**EXERCISE BRIEF**
After locating the line that contains "- The probable" in the listing below, write out that line and every following line exactly, with no other output.

**EXERCISE MATERIALS**
↓
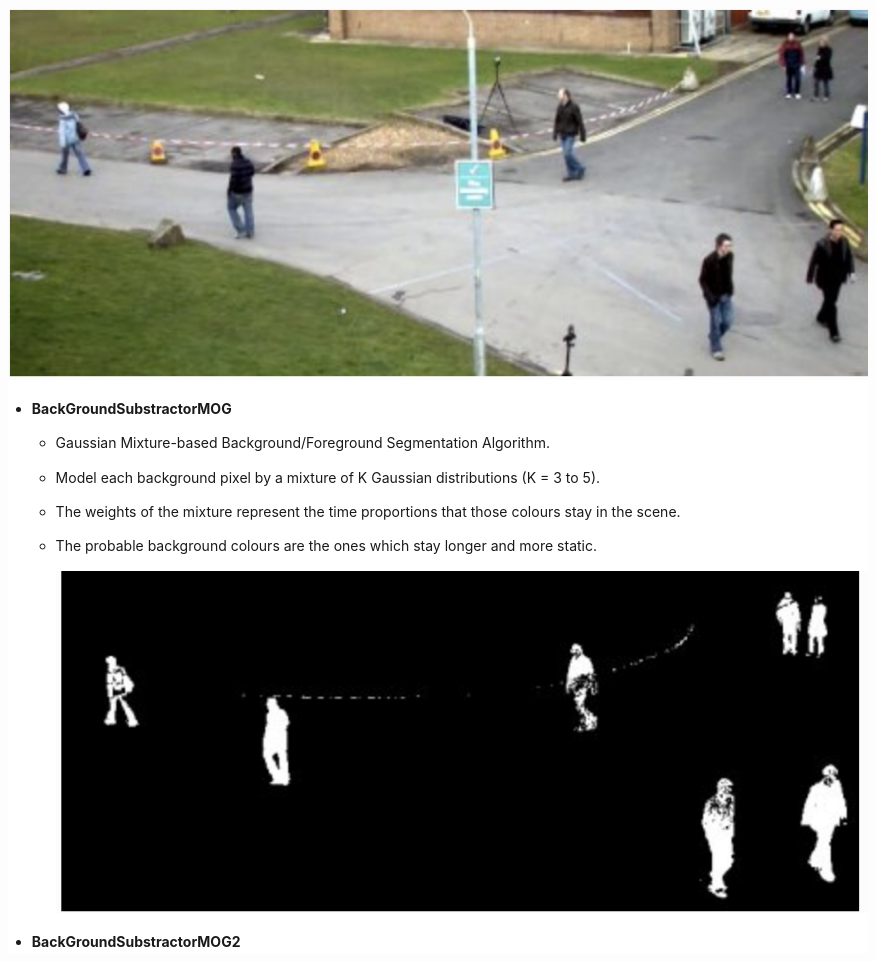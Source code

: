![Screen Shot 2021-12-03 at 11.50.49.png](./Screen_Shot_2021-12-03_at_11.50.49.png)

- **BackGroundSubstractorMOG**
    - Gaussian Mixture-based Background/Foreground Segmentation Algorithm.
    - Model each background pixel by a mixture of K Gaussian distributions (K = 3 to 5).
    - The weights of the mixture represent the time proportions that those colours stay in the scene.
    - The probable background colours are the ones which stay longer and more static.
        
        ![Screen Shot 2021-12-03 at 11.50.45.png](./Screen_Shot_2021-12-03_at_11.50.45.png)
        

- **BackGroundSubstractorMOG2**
↑
**RESULT FOR THIS EXERCISE**
    - The probable background colours are the ones which stay longer and more static.
        
        ![Screen Shot 2021-12-03 at 11.50.45.png](./Screen_Shot_2021-12-03_at_11.50.45.png)
        

- **BackGroundSubstractorMOG2**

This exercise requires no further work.